Although Covid will almost certainly continue to dominate sentiment for the rest of the year, major political events will also be fighting for attention. The US Presidential election is just four months away, and the outcome will have major implications for US foreign and trade policy, taxation and regulation. In the UK, Brexit should finally be resolved, with the prospect of a “No Deal” still live.

 

  • The IMF has again downgraded its assessment for global growth in 2020 from -3% previously to -4.9%. The world economy will recover by 5.4% in 2021, it forecasts.
  • Some investment banks have upgraded their expectations for activity in the second quarter owing to the rapid recovery seen in regions where lockdowns have been eased.
  • This reflects very high levels of enforced saving during lockdown combined with job retention schemes in Europe and government handouts in the US, which have created pent up consumer demand.
  • It is clear, though, that the ongoing need for physical distancing will continue to hamper a return to what was previously considered normal activity.
  • The Bank of England increased its asset purchase limit (QE) by £100bn, but continues to eschew negative rates.

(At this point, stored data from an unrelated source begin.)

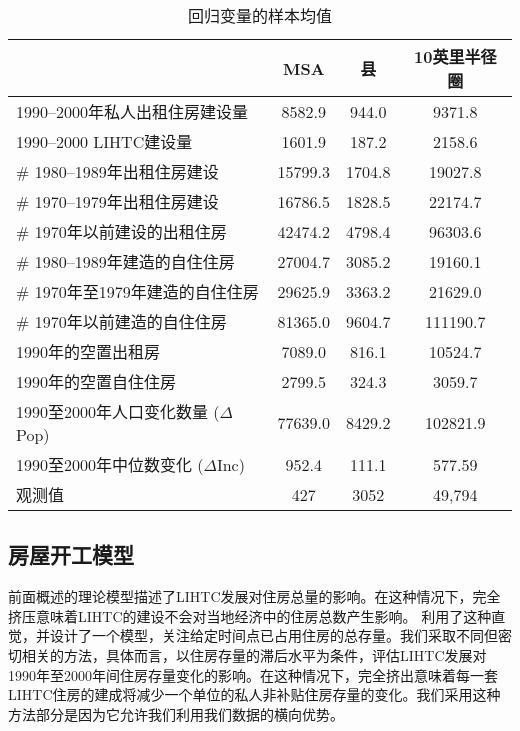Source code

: \documentclass[lang=cn,11pt,a4paper]{paper}
\begin{document}
\begin{table}[h]
  \centering
  \setlength{\tabcolsep}{5mm}
    \caption{回归变量的样本均值}\label{tab3}
      \begin{tabular}{lccc}
        \toprule
        & \textbf{MSA} & \textbf{县} & \textbf{10英里半径圈} \\
        \midrule
        1990--2000年私人出租住房建设量 & 8582.9 & 944.0 &
        9371.8 \\
        1990--2000 LIHTC建设量  & 1601.9 & 187.2 & 2158.6 \\
        \# 1980--1989年出租住房建设 & 15799.3 & 1704.8 &
        19027.8 \\
        \# 1970--1979年出租住房建设 & 16786.5 & 1828.5 &
        22174.7 \\
        \# 1970年以前建设的出租住房 & 42474.2 & 4798.4 &
        96303.6 \\
        \# 1980--1989年建造的自住住房 & 27004.7 & 3085.2 &
        19160.1 \\
        \# 1970年至1979年建造的自住住房 & 29625.9 & 3363.2 &
        21629.0 \\
        \# 1970年以前建造的自住住房 & 81365.0 & 9604.7
        & 111190.7 \\
        1990年的空置出租房 & 7089.0 & 816.1 & 10524.7 \\
        1990年的空置自住住房 & 2799.5 & 324.3 &
        3059.7 \\
        1990至2000年人口变化数量 ($\Delta$Pop) & 77639.0 & 8429.2 &
        102821.9 \\
        1990至2000年中位数变化 ($\Delta$Inc) & 952.4 & 111.1 &
        577.59 \\
        观测值 & 427 & 3052 & 49,794 \\
        \bottomrule
      \end{tabular}
  \end{table}

\subsection{房屋开工模型}

前面概述的理论模型描述了LIHTC发展对住房总量的影响。在这种情况下，完全挤压意味着LIHTC的建设不会对当地经济中的住房总数产生影响。\cite{Sinai20052137} 利用了这种直觉，并设计了一个模型，关注给定时间点已占用住房的总存量。我们采取不同但密切相关的方法，具体而言，以住房存量的滞后水平为条件，评估LIHTC发展对1990年至2000年间住房存量变化的影响。在这种情况下，完全挤出意味着每一套LIHTC住房的建成将减少一个单位的私人非补贴住房存量的变化。我们采用这种方法部分是因为它允许我们利用我们数据的横向优势。
\end{document}

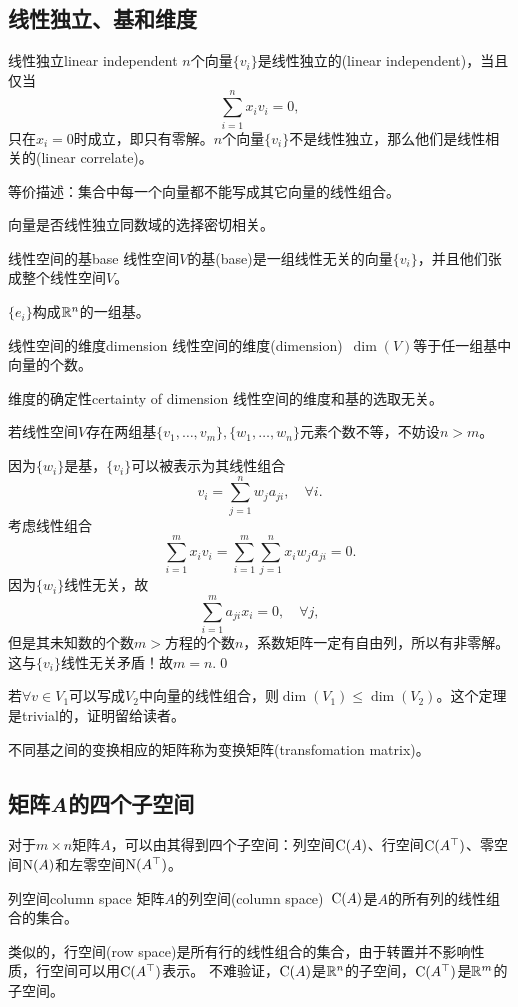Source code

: \subsection{线性独立、基和维度}
\begin{definition}{线性独立}{linear independent}
	$n$个向量$\{v_i\}$是线性独立的(linear independent)，当且仅当
	\[
		\sum_{i=1}^nx_iv_i=0,
	\]
	只在$x_i=0$时成立，即只有零解。$n$个向量$\{v_i\}$不是线性独立，那么他们是线性相关的(linear correlate)。
	
	等价描述：集合中每一个向量都不能写成其它向量的线性组合。
\end{definition}
向量是否线性独立同数域的选择密切相关。
\begin{definition}{线性空间的基}{base}
	线性空间$V$的基(base)是一组线性无关的向量$\{v_i\}$，并且他们张成整个线性空间$V$。
\end{definition}
$\{e_i\}$构成$\mathbb R^n$的一组基。
\begin{definition}{线性空间的维度}{dimension}
	线性空间的维度(dimension)~$\dim(V)$等于任一组基中向量的个数。
\end{definition}
\begin{theorem}{维度的确定性}{certainty of dimension}
	线性空间的维度和基的选取无关。
\end{theorem}
\prf 若线性空间$V$存在两组基$\{v_1,\ldots,v_m\},\{w_1,\ldots,w_n\}$元素个数不等，不妨设$n>m$。

因为$\{w_i\}$是基，$\{v_i\}$可以被表示为其线性组合
\[
	v_i=\sum_{j=1}^nw_ja_{ji},\quad\forall i.
\]
考虑线性组合
\[
	\sum_{i=1}^mx_iv_i=\sum_{i=1}^m\sum_{j=1}^nx_iw_ja_{ji}=0.
\]
因为$\{w_i\}$线性无关，故
\[
	\sum_{i=1}^ma_{ji}x_i=0,\quad\forall j,
\]
但是其未知数的个数$m>$方程的个数$n$，系数矩阵一定有自由列，所以有非零解。这与$\{v_i\}$线性无关矛盾！故$m=n.$\qed

若$\forall v\in V_1$可以写成$V_2$中向量的线性组合，则$\dim(V_1)\leqslant\dim(V_2)$。这个定理是trivial的，证明留给读者。

不同基之间的变换相应的矩阵称为变换矩阵(transfomation matrix)。

\subsection{矩阵\textit{A}的四个子空间}
对于$m\times n$矩阵$A$，可以由其得到四个子空间：列空间$\operatorname{C}(A)$、行空间$\operatorname{C}(A^\top)$、零空间$\operatorname{N}(A)$和左零空间$\operatorname{N}(A^\top)$。
\begin{definition}{列空间}{column space}
	矩阵$A$的列空间(column space)~$\operatorname{C}(A)$是$A$的所有列的线性组合的集合。
\end{definition}
类似的，行空间(row space)是所有行的线性组合的集合，由于转置并不影响性质，行空间可以用$\operatorname{C}(A^\top)$表示。
不难验证，$\operatorname{C}(A)$是$\mathbb R^n$的子空间，$\operatorname{C}(A^\top)$是$\mathbb R^m$的子空间。

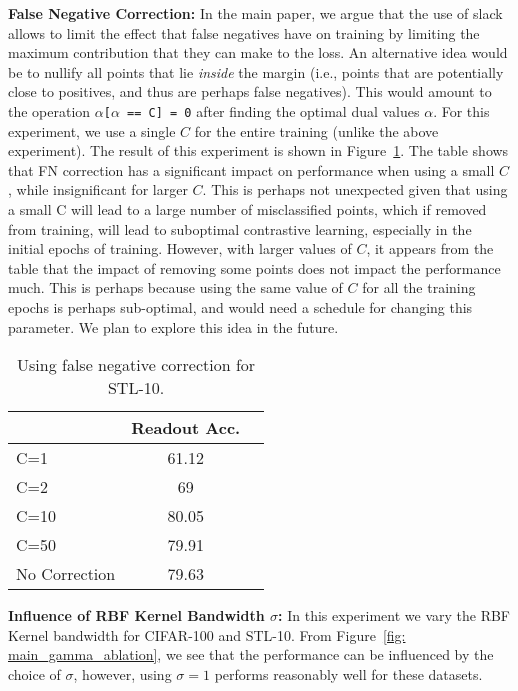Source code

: \documentclass[letterpaper]{article} \usepackage{aaai22}  \usepackage{times}  \usepackage{helvet}  \usepackage{courier}  \usepackage[hyphens]{url}  \usepackage{graphicx} \urlstyle{rm} \def\UrlFont{\rm}  \usepackage{natbib}  \usepackage{caption} \DeclareCaptionStyle{ruled}{labelfont=normalfont,labelsep=colon,strut=off} \frenchspacing  \setlength{\pdfpagewidth}{8.5in}  \setlength{\pdfpageheight}{11in}
\begin{document}
\noindent\textbf{False Negative Correction:}
In the main paper, we argue that the use of slack allows to limit the effect that false negatives have on training by limiting the maximum contribution that they can make to the loss. An alternative idea would be to nullify all points that lie \emph{inside} the margin (i.e., points that are potentially close to positives, and thus are perhaps false negatives). This would amount to the operation \texttt{$\alpha$[$\alpha$ == C] = 0} after finding the optimal dual values $\alpha$. For this experiment, we use a single $C$ for the entire training (unlike the above experiment). The result of this experiment is shown in Figure~\ref{tab: C_FN_correction}. The table shows that FN correction has a significant impact on performance when using a small $C$, while insignificant for larger $C$. This is perhaps not unexpected given that using a small C will lead to a large number of misclassified points, which if removed from training, will lead to suboptimal contrastive learning, especially in the initial epochs of training. However, with larger values of $C$, it appears from the table that the impact of removing some points does not impact the performance much. This is perhaps because using the same value of $C$ for all the training epochs is perhaps sub-optimal, and would need a schedule for changing this parameter. We plan to explore this idea in the future.

\begin{table}[]
    \centering
    \begin{tabular}{lcr}
    \toprule
      & Readout Acc. \\
    \midrule
    C=1  & 61.12  \\
    C=2 & 69   \\
    C=10  & 80.05  \\
    C=50  & 79.91    \\
    No Correction  & 79.63   \\
    \bottomrule
    \end{tabular}
     \caption{Using false negative correction for STL-10.}
    \label{tab: C_FN_correction}
\end{table}

\noindent\textbf{Influence of RBF Kernel Bandwidth $\sigma$:}
In this experiment we vary the RBF Kernel bandwidth for CIFAR-100 and STL-10. From Figure~\ref{fig: main_gamma_ablation},  we see that the performance can be influenced by the choice of $\sigma$, however, using $\sigma=1$ performs reasonably well for these datasets. 
\end{document}
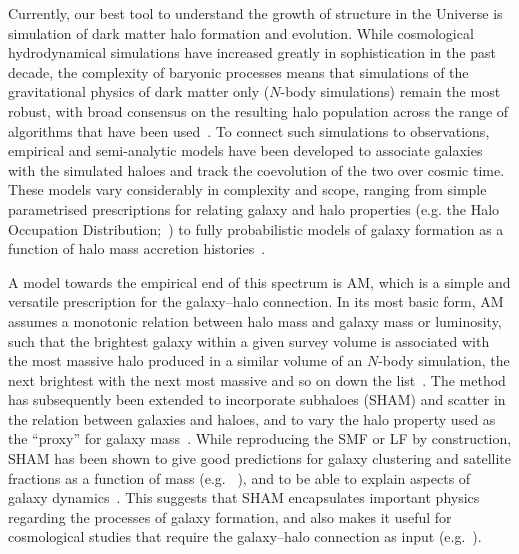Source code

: \documentclass[usenatbib,useAMS]{mnras}
\begin{document}
Currently, our best tool to understand the growth of structure in the Universe is simulation of dark matter halo formation and evolution. While cosmological hydrodynamical simulations have increased greatly in sophistication in the past decade, the complexity of baryonic processes means that simulations of the gravitational physics of dark matter only ($N$-body simulations) remain the most robust, with broad consensus on the resulting halo population across the range of algorithms that have been used~\citep{NFW,Knebe2011,Schneider}. To connect such simulations to observations, empirical and semi-analytic models have been developed to associate galaxies with the simulated haloes and track the coevolution of the two over cosmic time. These models vary considerably in complexity and scope, ranging from simple parametrised prescriptions for relating galaxy and halo properties (e.g. the Halo Occupation Distribution;~\citealt{Kravtsov_HOD, Zheng_HOD, Skibba}) to fully probabilistic models of galaxy formation as a function of halo mass accretion histories~\citep{EMERGE2018, Universe_machine, EMERGE}.

A model towards the empirical end of this spectrum is \ac{AM}, which is a simple and versatile prescription for the galaxy--halo connection. In its most basic form, \ac{AM} assumes a monotonic relation between halo mass and galaxy mass or luminosity, such that the brightest galaxy within a given survey volume is associated with the most massive halo produced in a similar volume of an $N$-body simulation, the next brightest with the next most massive and so on down the list~\citep{Kravtsov_HOD, Vale2004, Conroy2006, Behroozi2010, Moster2010}.
The method has subsequently been extended to incorporate subhaloes (\ac{SHAM}) and scatter in the relation between galaxies and haloes, and to vary the halo property used as the ``proxy'' for galaxy mass~\citep{Behroozi2010, Reddick2013, Chaves-Montero2016, Lehmann}. While reproducing the \ac{SMF} or \ac{LF} by construction, \ac{SHAM} has been shown to give good predictions for galaxy clustering and satellite fractions as a function of mass (e.g. ~\citealt{Conroy2006, Reddick2013, Lehmann}), and to be able to explain aspects of galaxy dynamics~\citep{Desmond_TFR, Desmond_FJR, Desmond_MDAR}. This suggests that \ac{SHAM} encapsulates important physics regarding the processes of galaxy formation, and also makes it useful for cosmological studies that require the galaxy--halo connection as input (e.g.~\citealt{Reddick_cosmo}).
\end{document}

  • Companies have issued a record amount of equity to bolster their finances, with no signs yet of investor indigestion.
  • Our current probability-weighted estimate for the UK market suggests that dividend distributions in 2020 will be worth less than half those made in 2019.
  • Government bond yields have remained very low thanks to investor and central bank demand. Investors continue to monitor local and global supply chains for signs of inflation, which has remained subdued.
  • Higher inflation, potentially the product of exceptionally loose monetary and fiscal policy combined with a retreat from globalisation, would constitute a long-term threat to portfolios and must be watched closely.